ACTIVITY: From the entries below, copy every line that has the word "your".

--- MATERIAL PROVIDED ---

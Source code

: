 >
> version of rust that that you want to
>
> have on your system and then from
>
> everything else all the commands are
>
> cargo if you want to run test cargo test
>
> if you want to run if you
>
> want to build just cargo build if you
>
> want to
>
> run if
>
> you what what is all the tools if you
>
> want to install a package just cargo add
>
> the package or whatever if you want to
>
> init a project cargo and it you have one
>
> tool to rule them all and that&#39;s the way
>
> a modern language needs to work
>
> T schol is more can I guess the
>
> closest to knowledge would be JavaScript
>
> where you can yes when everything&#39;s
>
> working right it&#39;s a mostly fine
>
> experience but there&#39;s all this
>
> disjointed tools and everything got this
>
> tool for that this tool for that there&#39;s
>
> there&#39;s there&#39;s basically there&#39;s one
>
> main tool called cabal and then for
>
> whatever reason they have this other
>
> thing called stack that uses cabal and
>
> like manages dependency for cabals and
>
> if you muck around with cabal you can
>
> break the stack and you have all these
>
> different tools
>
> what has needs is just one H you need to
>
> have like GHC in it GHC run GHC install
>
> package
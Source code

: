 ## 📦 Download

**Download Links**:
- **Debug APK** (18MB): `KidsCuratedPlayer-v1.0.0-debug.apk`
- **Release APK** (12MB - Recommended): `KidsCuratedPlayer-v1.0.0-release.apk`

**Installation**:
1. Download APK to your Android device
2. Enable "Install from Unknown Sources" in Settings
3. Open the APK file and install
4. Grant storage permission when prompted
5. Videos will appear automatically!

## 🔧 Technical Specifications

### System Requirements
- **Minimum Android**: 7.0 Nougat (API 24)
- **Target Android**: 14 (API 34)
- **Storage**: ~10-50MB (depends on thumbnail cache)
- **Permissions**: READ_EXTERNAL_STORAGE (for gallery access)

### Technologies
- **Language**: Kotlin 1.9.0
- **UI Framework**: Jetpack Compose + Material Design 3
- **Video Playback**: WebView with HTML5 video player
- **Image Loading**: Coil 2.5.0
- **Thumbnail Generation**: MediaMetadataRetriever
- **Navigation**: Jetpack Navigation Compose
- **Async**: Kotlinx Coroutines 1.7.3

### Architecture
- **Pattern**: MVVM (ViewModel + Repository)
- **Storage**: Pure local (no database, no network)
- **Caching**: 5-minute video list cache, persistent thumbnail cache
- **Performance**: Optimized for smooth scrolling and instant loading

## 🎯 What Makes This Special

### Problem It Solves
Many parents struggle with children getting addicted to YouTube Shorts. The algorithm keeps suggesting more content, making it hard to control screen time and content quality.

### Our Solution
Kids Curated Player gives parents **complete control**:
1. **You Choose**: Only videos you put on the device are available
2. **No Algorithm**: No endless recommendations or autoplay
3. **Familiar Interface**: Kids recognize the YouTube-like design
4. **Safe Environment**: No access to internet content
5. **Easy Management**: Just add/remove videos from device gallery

---

WRITTEN SOLUTION:
> have on your system and then from
1. Download APK to your Android device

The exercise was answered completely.